+++ Excerpted records

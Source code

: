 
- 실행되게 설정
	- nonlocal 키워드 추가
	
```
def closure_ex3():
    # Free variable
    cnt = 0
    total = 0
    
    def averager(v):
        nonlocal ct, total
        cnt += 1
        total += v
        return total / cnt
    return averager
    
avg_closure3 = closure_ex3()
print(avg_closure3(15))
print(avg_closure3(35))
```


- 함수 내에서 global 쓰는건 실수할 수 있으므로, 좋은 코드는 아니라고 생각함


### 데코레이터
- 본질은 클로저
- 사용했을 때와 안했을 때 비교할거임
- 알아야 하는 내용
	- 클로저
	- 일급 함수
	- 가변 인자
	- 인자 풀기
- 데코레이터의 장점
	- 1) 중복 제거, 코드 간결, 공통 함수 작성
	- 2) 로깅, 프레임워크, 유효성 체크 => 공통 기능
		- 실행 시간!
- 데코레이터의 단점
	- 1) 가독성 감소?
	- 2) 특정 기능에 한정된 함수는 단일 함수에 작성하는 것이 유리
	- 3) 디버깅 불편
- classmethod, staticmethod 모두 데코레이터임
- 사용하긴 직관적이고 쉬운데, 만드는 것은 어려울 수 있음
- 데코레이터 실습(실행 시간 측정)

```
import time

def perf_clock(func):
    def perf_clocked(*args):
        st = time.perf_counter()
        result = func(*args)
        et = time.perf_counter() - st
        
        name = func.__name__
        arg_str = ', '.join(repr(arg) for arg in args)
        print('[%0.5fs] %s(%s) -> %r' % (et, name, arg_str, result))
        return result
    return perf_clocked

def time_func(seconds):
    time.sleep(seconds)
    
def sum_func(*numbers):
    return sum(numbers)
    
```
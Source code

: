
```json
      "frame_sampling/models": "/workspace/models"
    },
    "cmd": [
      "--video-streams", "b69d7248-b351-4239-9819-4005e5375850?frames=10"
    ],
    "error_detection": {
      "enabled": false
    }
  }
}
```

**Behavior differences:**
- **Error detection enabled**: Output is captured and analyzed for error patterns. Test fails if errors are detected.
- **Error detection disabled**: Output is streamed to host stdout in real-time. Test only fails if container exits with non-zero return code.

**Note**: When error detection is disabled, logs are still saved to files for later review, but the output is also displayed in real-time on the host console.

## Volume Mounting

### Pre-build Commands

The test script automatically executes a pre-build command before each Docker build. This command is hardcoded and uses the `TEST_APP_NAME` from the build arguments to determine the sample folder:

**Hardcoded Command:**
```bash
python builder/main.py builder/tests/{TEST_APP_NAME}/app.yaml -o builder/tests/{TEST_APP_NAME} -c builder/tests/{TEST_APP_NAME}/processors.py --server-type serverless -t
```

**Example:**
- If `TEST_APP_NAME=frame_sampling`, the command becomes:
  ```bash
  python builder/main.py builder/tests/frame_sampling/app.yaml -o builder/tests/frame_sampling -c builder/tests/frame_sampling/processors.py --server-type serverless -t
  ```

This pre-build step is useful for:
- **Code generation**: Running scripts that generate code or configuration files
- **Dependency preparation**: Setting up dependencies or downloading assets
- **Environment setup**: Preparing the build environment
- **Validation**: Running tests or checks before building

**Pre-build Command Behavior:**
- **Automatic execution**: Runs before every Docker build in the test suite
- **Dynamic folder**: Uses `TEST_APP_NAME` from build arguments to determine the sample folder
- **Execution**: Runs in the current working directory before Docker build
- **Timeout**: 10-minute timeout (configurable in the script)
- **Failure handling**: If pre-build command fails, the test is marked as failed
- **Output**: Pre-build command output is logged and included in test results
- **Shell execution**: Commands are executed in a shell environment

++++++

**Goal of the exercise**. Nothing in the entries should be left out; please reproduce them all exactly.

**Answer to the problem**.
Source code

: 
- 실행되게 설정
	- nonlocal 키워드 추가
	
```
def closure_ex3():
    # Free variable
    cnt = 0
    total = 0
    
    def averager(v):
        nonlocal ct, total
        cnt += 1
        total += v
        return total / cnt
    return averager
    
avg_closure3 = closure_ex3()
print(avg_closure3(15))
print(avg_closure3(35))
```


- 함수 내에서 global 쓰는건 실수할 수 있으므로, 좋은 코드는 아니라고 생각함


### 데코레이터
- 본질은 클로저
- 사용했을 때와 안했을 때 비교할거임
- 알아야 하는 내용
	- 클로저
	- 일급 함수
	- 가변 인자
	- 인자 풀기
- 데코레이터의 장점
	- 1) 중복 제거, 코드 간결, 공통 함수 작성
	- 2) 로깅, 프레임워크, 유효성 체크 => 공통 기능
		- 실행 시간!
- 데코레이터의 단점
	- 1) 가독성 감소?
	- 2) 특정 기능에 한정된 함수는 단일 함수에 작성하는 것이 유리
	- 3) 디버깅 불편
- classmethod, staticmethod 모두 데코레이터임
- 사용하긴 직관적이고 쉬운데, 만드는 것은 어려울 수 있음
- 데코레이터 실습(실행 시간 측정)

```
import time

def perf_clock(func):
    def perf_clocked(*args):
        st = time.perf_counter()
        result = func(*args)
        et = time.perf_counter() - st
        
        name = func.__name__
        arg_str = ', '.join(repr(arg) for arg in args)
        print('[%0.5fs] %s(%s) -> %r' % (et, name, arg_str, result))
        return result
    return perf_clocked

def time_func(seconds):
    time.sleep(seconds)
    
def sum_func(*numbers):
    return sum(numbers)
    
```
Source code

:
```json
      "frame_sampling/models": "/workspace/models"
    },
    "cmd": [
      "--video-streams", "b69d7248-b351-4239-9819-4005e5375850?frames=10"
    ],
    "error_detection": {
      "enabled": false
    }
  }
}
```

**Behavior differences:**
- **Error detection enabled**: Output is captured and analyzed for error patterns. Test fails if errors are detected.
- **Error detection disabled**: Output is streamed to host stdout in real-time. Test only fails if container exits with non-zero return code.

**Note**: When error detection is disabled, logs are still saved to files for later review, but the output is also displayed in real-time on the host console.

## Volume Mounting

### Pre-build Commands

The test script automatically executes a pre-build command before each Docker build. This command is hardcoded and uses the `TEST_APP_NAME` from the build arguments to determine the sample folder:

**Hardcoded Command:**
```bash
python builder/main.py builder/tests/{TEST_APP_NAME}/app.yaml -o builder/tests/{TEST_APP_NAME} -c builder/tests/{TEST_APP_NAME}/processors.py --server-type serverless -t
```

**Example:**
- If `TEST_APP_NAME=frame_sampling`, the command becomes:
  ```bash
  python builder/main.py builder/tests/frame_sampling/app.yaml -o builder/tests/frame_sampling -c builder/tests/frame_sampling/processors.py --server-type serverless -t
  ```

This pre-build step is useful for:
- **Code generation**: Running scripts that generate code or configuration files
- **Dependency preparation**: Setting up dependencies or downloading assets
- **Environment setup**: Preparing the build environment
- **Validation**: Running tests or checks before building

**Pre-build Command Behavior:**
- **Automatic execution**: Runs before every Docker build in the test suite
- **Dynamic folder**: Uses `TEST_APP_NAME` from build arguments to determine the sample folder
- **Execution**: Runs in the current working directory before Docker build
- **Timeout**: 10-minute timeout (configurable in the script)
- **Failure handling**: If pre-build command fails, the test is marked as failed
- **Output**: Pre-build command output is logged and included in test results
- **Shell execution**: Commands are executed in a shell environment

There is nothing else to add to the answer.